MU Masuk Liga Super Eropa, Sir Alex Ferguson Buka Suara

Zaky Al-Yamani
·Bacaan 1 menit

VIVA – Legenda Manchester United, Sir Alex Ferguson menentang pembentukan kompetisi baru, Liga Super Eropa. Dia menilai, kompetisi ini menjadi langkah menjauh dari sepakbola Eropa yang sudah terbangun selama puluhan tahun.

MU termasuk di antara 12 klub yang telah mengonfirmasi niat mereka untuk membangun kompetisi mereka sendiri, yang ingin mereka mainkan di pertengahan pekan di sela-sela kompetisi domestik yang harus mereka lakoni.

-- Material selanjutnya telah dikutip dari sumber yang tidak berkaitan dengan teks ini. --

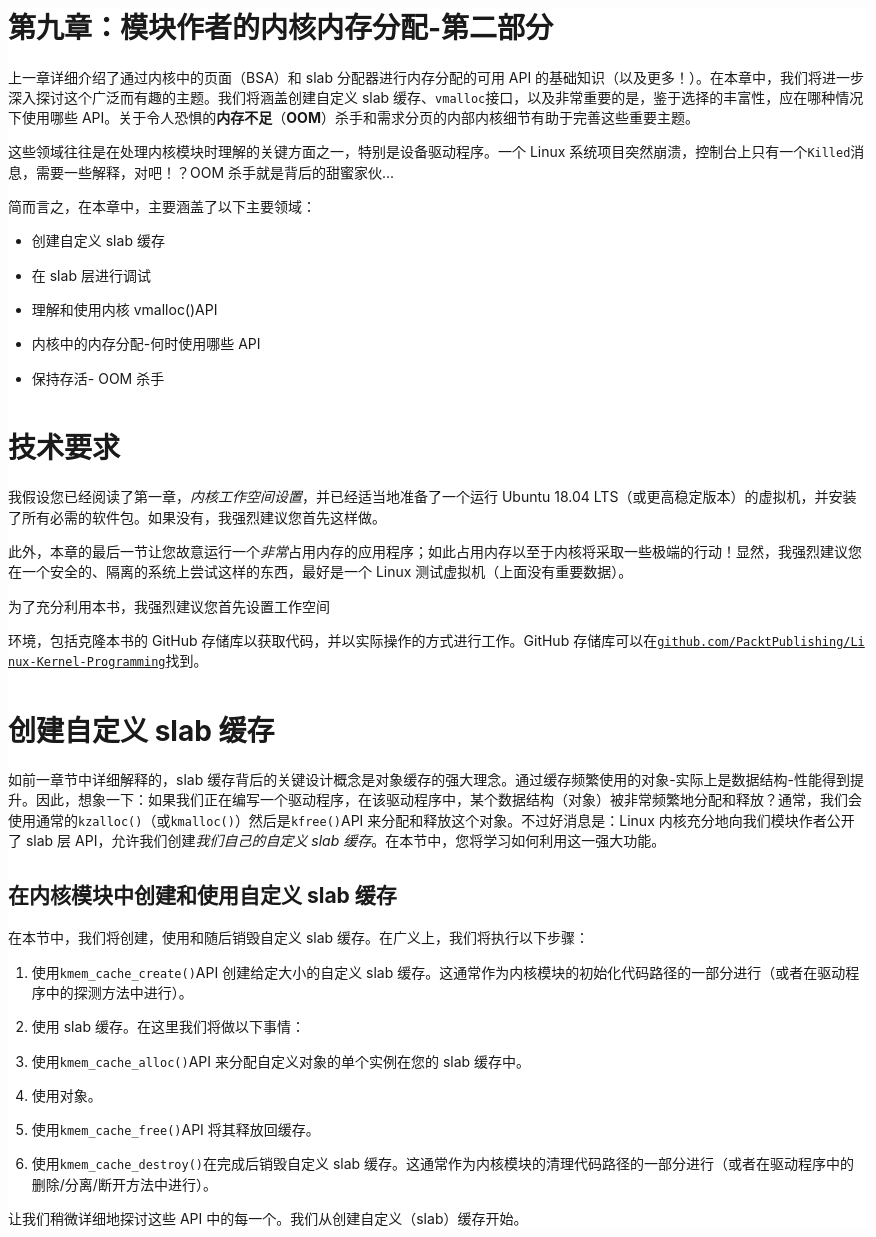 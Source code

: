 # 第九章：模块作者的内核内存分配-第二部分

上一章详细介绍了通过内核中的页面（BSA）和 slab 分配器进行内存分配的可用 API 的基础知识（以及更多！）。在本章中，我们将进一步深入探讨这个广泛而有趣的主题。我们将涵盖创建自定义 slab 缓存、`vmalloc`接口，以及非常重要的是，鉴于选择的丰富性，应在哪种情况下使用哪些 API。关于令人恐惧的**内存不足**（**OOM**）杀手和需求分页的内部内核细节有助于完善这些重要主题。

这些领域往往是在处理内核模块时理解的关键方面之一，特别是设备驱动程序。一个 Linux 系统项目突然崩溃，控制台上只有一个`Killed`消息，需要一些解释，对吧！？OOM 杀手就是背后的甜蜜家伙...

简而言之，在本章中，主要涵盖了以下主要领域：

+   创建自定义 slab 缓存

+   在 slab 层进行调试

+   理解和使用内核 vmalloc()API

+   内核中的内存分配-何时使用哪些 API

+   保持存活- OOM 杀手

# 技术要求

我假设您已经阅读了第一章，*内核工作空间设置*，并已经适当地准备了一个运行 Ubuntu 18.04 LTS（或更高稳定版本）的虚拟机，并安装了所有必需的软件包。如果没有，我强烈建议您首先这样做。

此外，本章的最后一节让您故意运行一个*非常*占用内存的应用程序；如此占用内存以至于内核将采取一些极端的行动！显然，我强烈建议您在一个安全的、隔离的系统上尝试这样的东西，最好是一个 Linux 测试虚拟机（上面没有重要数据）。

为了充分利用本书，我强烈建议您首先设置工作空间

环境，包括克隆本书的 GitHub 存储库以获取代码，并以实际操作的方式进行工作。GitHub 存储库可以在[`github.com/PacktPublishing/Linux-Kernel-Programming`](https://github.com/PacktPublishing/Linux-Kernel-Programming)找到。

# 创建自定义 slab 缓存

如前一章节中详细解释的，slab 缓存背后的关键设计概念是对象缓存的强大理念。通过缓存频繁使用的对象-实际上是数据结构-性能得到提升。因此，想象一下：如果我们正在编写一个驱动程序，在该驱动程序中，某个数据结构（对象）被非常频繁地分配和释放？通常，我们会使用通常的`kzalloc()`（或`kmalloc()`）然后是`kfree()`API 来分配和释放这个对象。不过好消息是：Linux 内核充分地向我们模块作者公开了 slab 层 API，允许我们创建*我们自己的自定义 slab 缓存*。在本节中，您将学习如何利用这一强大功能。

## 在内核模块中创建和使用自定义 slab 缓存

在本节中，我们将创建，使用和随后销毁自定义 slab 缓存。在广义上，我们将执行以下步骤：

1.  使用`kmem_cache_create()`API 创建给定大小的自定义 slab 缓存。这通常作为内核模块的初始化代码路径的一部分进行（或者在驱动程序中的探测方法中进行）。

1.  使用 slab 缓存。在这里我们将做以下事情：

1.  使用`kmem_cache_alloc()`API 来分配自定义对象的单个实例在您的 slab 缓存中。

1.  使用对象。

1.  使用`kmem_cache_free()`API 将其释放回缓存。

1.  使用`kmem_cache_destroy()`在完成后销毁自定义 slab 缓存。这通常作为内核模块的清理代码路径的一部分进行（或者在驱动程序中的删除/分离/断开方法中进行）。

让我们稍微详细地探讨这些 API 中的每一个。我们从创建自定义（slab）缓存开始。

Ada total 12 tim elite Eropa yang terlibat dalam rencana kompetisi ini: Liverpool, Arsenal, Chelsea, Manchester City, Tottenham, Real Madrid, Barcelona, ??Atletico Madrid, AC Milan, Inter Milan dan Juventus.

"Pembahasan tentang Liga Super adalah langkah menjauh dari 70 tahun sepakbola klub Eropa," kata Ferguson seperti dilansir Tribal Football, Senin 19 April 2021.

"Baik sebagai pemain untuk tim provinsi Dunfermline di tahun 1960-an dan sebagai manajer di Aberdeen yang memenangkan Piala Winners Eropa. Buat klub provinsi kecil di Skotlandia, itu seperti mendaki Gunung Everest."

Menurut Ferguson, ada banyak klub yang memiliki mimpi besar bermain di Liga Champions, kompetisi lintas negara Eropa yang dikelola UEFA. Alhasil, kehadiran Piala Super Eropa diprediksi bakal merusak stabilitas yang ada.

"Everton menghabiskan £500 juta untuk membangun stadion baru dengan ambisi bermain di Liga Champions. Semua fans menyukai kompetisi apa adanya. Saat saya di MU, kami bermain di empat final Liga Champions dan itu selalu menjadi malam yang paling spesial."

"Saya tidak yakin apakah MU terlibat dalam hal ini (tim yang merancang kompetisi baru pesaing Liga Champions), karena saya bukan bagian dari proses pengambilan keputusan," tegas Ferguson.